Sedimentary rocks are formed from material which was once a sediment.  Therefore they are normally formed under a mass of water, making up a series of layers, or strata.  These strata, originally horizontal, can often become folded or cracked (faulted) by earth movements.  Older rocks will form lower strata, with more recent rocks making up the strata above, having been deposited upon those already there.
The most commonly known sedimentary rocks are limestone, chalk, sandstone, clay, shale, coal and conglomerate.

One way of classifying sedimentary rocks is according to their age, with older rocks forming below younger ones.  They can also be classified according to the type of material from which they were created, or in terms of the particle size and type within them.  For example conglomerates are made of large material, sandstones of smaller sand particles, and clay and shale of very fine mud particles.

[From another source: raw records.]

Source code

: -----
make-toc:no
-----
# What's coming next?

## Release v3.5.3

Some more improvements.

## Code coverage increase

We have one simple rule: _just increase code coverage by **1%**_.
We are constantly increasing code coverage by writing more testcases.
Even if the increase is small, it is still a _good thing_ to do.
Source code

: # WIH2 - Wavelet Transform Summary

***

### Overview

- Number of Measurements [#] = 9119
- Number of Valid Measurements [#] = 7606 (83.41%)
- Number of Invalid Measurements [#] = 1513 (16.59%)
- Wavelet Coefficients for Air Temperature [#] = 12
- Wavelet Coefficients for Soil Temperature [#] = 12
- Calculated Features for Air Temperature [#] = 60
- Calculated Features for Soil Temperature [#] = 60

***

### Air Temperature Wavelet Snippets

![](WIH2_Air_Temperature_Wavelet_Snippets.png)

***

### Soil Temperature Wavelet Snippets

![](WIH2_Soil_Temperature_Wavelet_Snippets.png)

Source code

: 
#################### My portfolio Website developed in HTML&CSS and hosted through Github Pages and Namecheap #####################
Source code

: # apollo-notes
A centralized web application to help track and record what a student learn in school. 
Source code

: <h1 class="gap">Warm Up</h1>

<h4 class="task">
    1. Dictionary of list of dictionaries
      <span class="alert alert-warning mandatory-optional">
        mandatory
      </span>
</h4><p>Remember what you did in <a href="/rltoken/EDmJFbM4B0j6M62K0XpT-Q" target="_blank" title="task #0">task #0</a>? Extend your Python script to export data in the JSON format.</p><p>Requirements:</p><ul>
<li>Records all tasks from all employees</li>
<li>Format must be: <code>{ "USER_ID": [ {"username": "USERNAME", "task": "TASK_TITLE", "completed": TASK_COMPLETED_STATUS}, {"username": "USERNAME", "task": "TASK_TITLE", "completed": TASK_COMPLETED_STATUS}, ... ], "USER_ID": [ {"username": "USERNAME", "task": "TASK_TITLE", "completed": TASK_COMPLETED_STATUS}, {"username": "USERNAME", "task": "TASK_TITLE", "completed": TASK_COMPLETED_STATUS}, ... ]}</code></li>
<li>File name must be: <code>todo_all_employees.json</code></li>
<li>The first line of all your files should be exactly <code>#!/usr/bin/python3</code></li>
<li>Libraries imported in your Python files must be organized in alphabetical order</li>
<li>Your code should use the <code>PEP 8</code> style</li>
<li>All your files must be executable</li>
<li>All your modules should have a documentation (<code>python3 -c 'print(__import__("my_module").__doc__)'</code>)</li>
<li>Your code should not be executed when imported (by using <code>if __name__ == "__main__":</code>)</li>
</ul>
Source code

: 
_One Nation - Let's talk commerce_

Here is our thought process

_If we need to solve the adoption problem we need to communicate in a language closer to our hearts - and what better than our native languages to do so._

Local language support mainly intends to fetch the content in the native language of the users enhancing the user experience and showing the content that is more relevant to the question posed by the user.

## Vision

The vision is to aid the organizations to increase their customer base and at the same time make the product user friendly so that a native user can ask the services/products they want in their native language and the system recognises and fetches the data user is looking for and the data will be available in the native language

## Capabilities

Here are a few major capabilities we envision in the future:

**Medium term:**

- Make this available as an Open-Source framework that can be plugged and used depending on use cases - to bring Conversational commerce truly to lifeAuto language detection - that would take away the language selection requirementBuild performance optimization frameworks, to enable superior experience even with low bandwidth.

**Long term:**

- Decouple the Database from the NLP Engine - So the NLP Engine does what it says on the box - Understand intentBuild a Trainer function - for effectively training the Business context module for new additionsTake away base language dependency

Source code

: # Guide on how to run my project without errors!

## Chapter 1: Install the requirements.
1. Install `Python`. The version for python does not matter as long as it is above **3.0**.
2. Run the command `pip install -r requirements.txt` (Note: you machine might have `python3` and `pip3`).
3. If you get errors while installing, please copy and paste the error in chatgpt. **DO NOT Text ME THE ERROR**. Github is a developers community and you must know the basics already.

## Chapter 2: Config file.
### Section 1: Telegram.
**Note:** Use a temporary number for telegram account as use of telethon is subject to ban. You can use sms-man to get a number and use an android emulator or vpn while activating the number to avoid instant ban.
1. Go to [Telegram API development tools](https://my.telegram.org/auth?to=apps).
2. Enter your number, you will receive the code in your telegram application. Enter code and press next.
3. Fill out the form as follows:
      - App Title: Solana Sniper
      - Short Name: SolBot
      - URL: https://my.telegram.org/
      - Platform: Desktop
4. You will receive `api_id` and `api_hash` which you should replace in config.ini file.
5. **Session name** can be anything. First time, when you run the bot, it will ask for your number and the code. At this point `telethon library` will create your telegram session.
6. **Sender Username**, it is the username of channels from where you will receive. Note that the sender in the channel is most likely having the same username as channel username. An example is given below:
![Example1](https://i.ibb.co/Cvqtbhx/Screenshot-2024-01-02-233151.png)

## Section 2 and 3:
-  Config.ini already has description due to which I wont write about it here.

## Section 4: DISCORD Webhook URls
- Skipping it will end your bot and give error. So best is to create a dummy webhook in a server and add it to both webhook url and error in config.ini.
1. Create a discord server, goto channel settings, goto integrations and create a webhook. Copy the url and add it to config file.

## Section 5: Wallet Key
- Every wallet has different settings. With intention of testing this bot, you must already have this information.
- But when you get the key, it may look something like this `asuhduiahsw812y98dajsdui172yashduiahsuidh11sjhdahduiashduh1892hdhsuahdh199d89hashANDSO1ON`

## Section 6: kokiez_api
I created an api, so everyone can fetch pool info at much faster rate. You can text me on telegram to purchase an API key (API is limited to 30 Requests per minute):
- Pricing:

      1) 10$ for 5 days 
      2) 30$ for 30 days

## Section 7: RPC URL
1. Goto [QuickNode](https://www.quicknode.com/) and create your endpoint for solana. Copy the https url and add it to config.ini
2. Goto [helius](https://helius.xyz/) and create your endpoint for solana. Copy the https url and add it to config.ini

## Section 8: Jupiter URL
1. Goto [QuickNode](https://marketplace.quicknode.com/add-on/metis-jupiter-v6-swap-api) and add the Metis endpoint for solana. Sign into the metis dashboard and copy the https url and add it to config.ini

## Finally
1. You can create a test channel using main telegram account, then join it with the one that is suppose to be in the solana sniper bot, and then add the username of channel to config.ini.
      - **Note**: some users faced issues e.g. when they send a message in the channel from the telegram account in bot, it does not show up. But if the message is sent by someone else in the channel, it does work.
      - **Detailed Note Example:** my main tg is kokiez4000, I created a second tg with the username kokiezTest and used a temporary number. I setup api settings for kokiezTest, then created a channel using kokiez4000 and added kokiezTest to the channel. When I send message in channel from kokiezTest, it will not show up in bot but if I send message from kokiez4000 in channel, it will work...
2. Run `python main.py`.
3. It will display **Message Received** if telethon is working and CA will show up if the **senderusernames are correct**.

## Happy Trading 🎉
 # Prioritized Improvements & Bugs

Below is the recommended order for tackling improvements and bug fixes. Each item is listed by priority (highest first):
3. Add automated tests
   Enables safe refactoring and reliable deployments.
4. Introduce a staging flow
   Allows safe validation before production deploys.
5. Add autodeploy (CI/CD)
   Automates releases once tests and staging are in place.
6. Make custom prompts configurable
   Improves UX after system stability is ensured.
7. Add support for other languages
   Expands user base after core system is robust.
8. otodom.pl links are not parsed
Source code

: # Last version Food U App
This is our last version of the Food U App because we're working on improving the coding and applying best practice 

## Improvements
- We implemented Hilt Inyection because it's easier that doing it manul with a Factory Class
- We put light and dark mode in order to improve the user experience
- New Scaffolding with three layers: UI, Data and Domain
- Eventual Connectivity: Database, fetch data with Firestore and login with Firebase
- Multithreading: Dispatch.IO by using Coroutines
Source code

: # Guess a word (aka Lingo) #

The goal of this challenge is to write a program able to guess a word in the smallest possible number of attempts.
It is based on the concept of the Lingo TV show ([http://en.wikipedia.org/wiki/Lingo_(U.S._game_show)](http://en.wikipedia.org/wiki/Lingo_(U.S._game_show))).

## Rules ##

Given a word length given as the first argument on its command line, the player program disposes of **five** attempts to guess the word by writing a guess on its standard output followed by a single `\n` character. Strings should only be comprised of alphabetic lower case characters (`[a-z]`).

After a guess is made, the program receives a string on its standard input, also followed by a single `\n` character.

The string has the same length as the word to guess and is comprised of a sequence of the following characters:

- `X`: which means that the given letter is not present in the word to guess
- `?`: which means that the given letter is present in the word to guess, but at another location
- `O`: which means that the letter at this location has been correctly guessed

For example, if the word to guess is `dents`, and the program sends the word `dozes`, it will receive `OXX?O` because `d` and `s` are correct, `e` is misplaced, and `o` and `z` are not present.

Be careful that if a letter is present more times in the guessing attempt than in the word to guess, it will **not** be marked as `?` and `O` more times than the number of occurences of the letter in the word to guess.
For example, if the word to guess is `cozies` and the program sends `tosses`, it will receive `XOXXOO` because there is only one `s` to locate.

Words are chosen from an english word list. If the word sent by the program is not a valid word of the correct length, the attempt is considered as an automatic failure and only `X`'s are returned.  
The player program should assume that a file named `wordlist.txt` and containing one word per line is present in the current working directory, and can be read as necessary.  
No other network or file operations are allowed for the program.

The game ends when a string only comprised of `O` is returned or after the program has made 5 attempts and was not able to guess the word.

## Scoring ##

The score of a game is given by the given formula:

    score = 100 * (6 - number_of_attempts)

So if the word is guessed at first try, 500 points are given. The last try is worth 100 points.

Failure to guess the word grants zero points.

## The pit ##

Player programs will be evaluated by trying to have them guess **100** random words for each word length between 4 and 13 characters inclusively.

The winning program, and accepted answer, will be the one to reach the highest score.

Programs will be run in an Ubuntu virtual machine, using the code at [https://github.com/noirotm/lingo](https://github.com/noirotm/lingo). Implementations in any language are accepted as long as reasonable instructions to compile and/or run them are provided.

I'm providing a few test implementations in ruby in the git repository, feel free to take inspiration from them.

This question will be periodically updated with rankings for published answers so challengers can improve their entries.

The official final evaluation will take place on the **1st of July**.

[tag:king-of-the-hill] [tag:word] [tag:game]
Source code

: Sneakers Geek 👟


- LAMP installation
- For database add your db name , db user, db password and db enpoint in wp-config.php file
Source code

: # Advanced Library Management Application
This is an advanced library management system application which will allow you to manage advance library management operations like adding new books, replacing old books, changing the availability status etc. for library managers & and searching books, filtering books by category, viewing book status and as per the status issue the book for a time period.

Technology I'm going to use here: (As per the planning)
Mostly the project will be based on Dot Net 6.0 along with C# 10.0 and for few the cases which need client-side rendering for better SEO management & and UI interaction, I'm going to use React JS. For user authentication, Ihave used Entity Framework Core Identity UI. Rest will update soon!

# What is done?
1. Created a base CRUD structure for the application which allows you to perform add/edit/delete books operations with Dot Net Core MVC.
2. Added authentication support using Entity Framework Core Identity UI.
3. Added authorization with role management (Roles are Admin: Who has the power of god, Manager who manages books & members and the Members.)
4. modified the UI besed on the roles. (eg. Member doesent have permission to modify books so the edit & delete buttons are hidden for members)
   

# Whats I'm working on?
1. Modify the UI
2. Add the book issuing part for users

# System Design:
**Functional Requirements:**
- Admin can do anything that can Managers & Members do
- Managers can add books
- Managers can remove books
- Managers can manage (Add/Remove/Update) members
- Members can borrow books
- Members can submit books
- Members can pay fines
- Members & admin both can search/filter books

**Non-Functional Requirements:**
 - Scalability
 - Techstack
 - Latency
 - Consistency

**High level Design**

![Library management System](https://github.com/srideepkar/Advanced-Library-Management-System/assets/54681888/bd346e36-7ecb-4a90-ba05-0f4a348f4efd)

Finally these rocks can be classified according to the medium in which they were deposited, water or ice, for example.

Some sediments were formed below moving masses of ice during ice ages, and these are usually made up of a mix of material called till or boulder clay, which comprises various rock particles within a clay matrix. The type of rock making up the particles in the clay will depend on the areas crossed by the ice.

For example, the most common boulder clay of East Anglia, UK., is made up of chalk fragments, broken from the chalk of the East Anglian Heights as the ice moved over them. Hence this example is called Chalky boulder clay.

Sediments can form at the bottom of a lake, but these are rarely compressed to the extent that they become rocks.  Most sedimentary rocks are formed below an ocean, the depth of the ocean along with the type of material determining the type of rock which is created.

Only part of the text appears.